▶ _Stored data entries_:
· · ·

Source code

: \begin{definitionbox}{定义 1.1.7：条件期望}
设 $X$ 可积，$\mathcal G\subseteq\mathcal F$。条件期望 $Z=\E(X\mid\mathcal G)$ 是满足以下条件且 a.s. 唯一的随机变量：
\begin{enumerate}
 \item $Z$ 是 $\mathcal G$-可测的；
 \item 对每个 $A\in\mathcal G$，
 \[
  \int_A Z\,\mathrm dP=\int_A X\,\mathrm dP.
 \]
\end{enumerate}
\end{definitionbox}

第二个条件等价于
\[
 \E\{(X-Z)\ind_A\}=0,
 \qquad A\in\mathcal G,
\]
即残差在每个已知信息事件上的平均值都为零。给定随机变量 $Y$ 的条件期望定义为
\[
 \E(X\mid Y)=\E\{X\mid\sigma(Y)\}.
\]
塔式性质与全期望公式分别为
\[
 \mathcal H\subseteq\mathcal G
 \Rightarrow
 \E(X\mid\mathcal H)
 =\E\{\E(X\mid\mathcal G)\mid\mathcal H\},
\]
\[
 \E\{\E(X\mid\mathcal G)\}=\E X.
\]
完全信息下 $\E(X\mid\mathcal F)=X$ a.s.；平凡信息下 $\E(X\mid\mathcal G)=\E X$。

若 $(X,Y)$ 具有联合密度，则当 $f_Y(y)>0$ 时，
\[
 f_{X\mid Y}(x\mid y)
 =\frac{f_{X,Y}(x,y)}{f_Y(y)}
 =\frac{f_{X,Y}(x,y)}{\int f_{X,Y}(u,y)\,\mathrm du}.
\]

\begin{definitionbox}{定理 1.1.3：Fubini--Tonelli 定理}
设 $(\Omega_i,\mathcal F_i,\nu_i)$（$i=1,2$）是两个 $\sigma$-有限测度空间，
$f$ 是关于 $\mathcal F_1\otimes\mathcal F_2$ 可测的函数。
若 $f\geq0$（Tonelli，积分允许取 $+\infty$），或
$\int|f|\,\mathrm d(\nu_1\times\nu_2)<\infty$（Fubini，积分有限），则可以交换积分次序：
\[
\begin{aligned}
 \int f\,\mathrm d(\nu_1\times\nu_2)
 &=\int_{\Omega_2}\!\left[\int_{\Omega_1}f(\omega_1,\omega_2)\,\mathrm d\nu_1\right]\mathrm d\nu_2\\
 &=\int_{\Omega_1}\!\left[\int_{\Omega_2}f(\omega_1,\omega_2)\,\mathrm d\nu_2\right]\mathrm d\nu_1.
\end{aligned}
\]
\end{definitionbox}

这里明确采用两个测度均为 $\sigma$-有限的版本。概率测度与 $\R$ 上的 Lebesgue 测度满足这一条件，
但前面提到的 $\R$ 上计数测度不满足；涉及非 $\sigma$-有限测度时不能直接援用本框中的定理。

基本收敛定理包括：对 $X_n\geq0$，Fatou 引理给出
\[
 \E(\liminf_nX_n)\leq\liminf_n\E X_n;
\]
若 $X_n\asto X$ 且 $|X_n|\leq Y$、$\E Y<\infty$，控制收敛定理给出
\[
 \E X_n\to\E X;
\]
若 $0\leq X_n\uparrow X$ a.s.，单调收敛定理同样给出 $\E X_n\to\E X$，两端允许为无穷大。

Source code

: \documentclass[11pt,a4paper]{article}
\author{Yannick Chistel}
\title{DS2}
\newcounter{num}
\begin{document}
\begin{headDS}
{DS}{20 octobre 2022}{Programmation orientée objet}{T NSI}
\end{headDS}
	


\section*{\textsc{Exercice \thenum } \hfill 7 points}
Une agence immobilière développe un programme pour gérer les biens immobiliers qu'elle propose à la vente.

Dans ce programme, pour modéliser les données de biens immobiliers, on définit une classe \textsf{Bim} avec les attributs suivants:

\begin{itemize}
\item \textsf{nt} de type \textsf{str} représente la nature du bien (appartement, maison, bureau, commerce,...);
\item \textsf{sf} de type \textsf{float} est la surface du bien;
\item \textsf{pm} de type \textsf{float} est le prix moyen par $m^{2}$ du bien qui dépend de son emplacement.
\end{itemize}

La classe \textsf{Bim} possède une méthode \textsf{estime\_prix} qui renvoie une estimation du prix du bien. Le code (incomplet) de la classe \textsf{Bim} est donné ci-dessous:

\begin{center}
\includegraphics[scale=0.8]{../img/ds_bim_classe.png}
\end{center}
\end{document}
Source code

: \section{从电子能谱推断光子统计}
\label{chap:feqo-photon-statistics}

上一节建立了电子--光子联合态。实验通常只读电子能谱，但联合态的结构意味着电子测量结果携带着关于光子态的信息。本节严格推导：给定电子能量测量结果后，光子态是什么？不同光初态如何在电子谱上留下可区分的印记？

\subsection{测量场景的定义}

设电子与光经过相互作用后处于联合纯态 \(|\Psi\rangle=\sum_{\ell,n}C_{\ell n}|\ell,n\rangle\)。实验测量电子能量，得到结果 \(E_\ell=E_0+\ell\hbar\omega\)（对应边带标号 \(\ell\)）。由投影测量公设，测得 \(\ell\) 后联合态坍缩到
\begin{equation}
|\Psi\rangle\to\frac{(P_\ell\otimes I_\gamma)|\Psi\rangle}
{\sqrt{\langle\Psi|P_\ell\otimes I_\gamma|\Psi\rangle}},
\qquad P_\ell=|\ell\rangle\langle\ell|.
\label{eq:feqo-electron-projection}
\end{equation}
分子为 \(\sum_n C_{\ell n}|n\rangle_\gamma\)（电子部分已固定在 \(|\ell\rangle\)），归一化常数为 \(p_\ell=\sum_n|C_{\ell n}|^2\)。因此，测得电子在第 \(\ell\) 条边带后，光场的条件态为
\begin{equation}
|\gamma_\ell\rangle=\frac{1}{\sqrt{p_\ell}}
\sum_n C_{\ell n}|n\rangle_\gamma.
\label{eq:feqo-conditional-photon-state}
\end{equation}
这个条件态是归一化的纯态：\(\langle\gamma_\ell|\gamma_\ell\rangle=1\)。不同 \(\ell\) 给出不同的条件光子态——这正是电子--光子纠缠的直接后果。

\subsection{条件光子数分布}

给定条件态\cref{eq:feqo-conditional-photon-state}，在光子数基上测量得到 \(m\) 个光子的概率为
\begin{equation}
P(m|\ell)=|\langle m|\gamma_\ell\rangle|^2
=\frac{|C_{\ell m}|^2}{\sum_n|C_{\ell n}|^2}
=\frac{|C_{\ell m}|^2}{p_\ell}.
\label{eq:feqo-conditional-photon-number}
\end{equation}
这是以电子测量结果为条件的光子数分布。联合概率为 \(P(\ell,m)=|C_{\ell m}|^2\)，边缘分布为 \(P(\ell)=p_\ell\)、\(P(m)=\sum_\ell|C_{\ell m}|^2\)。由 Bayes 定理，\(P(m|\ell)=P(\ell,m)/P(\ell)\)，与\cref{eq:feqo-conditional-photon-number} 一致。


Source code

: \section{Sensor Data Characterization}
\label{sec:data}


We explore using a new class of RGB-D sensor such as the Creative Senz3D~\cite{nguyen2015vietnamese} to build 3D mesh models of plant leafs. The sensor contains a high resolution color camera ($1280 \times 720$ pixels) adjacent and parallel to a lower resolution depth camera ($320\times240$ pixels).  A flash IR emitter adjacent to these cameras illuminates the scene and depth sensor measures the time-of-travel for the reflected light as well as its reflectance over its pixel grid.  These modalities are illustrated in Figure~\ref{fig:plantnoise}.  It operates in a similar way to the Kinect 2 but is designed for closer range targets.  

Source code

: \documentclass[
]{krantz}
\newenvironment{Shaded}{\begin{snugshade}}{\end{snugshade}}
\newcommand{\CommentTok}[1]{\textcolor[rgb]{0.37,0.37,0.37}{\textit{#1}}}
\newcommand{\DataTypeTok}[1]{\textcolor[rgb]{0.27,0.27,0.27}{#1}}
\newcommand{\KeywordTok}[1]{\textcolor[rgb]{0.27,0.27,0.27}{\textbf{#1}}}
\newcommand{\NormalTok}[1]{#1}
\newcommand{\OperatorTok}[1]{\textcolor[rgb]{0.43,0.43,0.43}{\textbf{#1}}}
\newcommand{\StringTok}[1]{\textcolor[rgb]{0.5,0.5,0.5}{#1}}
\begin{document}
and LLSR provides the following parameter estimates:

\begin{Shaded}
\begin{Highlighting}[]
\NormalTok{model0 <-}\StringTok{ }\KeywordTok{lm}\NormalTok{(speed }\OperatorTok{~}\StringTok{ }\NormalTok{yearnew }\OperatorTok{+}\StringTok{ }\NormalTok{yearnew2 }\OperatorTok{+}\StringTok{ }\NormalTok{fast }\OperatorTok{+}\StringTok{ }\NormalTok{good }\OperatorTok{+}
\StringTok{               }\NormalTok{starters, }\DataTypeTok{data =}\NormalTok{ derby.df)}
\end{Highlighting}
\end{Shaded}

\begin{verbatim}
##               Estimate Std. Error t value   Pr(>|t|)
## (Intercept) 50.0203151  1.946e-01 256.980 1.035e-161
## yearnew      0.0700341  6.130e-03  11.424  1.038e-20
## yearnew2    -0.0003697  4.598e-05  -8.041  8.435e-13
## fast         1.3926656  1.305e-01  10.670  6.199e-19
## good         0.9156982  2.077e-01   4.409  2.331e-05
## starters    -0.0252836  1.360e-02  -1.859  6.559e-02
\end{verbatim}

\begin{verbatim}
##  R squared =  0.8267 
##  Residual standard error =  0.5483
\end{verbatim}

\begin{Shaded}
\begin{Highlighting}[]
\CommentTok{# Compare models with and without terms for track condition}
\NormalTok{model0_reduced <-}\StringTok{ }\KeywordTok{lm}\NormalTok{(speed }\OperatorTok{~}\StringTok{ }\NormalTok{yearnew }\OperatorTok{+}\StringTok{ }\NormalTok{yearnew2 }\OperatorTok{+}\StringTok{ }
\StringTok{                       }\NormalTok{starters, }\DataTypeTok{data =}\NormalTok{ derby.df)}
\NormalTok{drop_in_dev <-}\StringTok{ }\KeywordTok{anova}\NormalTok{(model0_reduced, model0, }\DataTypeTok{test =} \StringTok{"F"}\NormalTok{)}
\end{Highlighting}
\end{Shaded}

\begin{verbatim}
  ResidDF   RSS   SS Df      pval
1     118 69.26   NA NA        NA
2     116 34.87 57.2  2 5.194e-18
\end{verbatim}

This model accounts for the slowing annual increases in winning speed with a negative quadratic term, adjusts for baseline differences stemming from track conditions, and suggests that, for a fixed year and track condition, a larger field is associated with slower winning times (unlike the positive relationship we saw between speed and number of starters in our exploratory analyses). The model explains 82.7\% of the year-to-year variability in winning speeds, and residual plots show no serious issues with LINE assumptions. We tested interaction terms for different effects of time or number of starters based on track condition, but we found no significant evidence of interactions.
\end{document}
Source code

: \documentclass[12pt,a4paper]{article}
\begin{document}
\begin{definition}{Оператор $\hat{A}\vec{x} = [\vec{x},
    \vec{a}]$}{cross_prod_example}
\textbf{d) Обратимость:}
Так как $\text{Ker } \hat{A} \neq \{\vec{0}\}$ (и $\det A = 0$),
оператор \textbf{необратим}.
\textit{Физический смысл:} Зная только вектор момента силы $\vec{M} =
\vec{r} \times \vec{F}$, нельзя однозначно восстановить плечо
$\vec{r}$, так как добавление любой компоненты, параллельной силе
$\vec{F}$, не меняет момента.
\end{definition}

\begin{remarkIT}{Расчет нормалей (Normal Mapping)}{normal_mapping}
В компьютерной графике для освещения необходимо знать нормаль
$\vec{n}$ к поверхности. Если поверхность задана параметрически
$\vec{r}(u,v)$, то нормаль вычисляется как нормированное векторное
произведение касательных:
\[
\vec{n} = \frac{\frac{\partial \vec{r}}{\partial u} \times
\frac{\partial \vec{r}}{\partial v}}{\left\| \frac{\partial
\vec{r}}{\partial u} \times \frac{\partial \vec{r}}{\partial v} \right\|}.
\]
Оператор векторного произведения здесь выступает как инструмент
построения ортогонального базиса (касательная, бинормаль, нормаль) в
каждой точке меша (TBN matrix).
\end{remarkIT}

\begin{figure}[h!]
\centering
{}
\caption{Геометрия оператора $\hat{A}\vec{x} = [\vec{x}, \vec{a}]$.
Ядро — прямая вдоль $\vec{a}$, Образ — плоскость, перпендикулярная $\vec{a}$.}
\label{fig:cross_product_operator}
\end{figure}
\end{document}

· · ·

▶ _ABOUT THIS TASK_: From the data above, copy every line where "newcommand" appears.

▶ _ANSWER BELOW_:
\newcommand{\CommentTok}[1]{\textcolor[rgb]{0.37,0.37,0.37}{\textit{#1}}}
\newcommand{\DataTypeTok}[1]{\textcolor[rgb]{0.27,0.27,0.27}{#1}}
\newcommand{\KeywordTok}[1]{\textcolor[rgb]{0.27,0.27,0.27}{\textbf{#1}}}
\newcommand{\NormalTok}[1]{#1}
\newcommand{\OperatorTok}[1]{\textcolor[rgb]{0.43,0.43,0.43}{\textbf{#1}}}
\newcommand{\StringTok}[1]{\textcolor[rgb]{0.5,0.5,0.5}{#1}}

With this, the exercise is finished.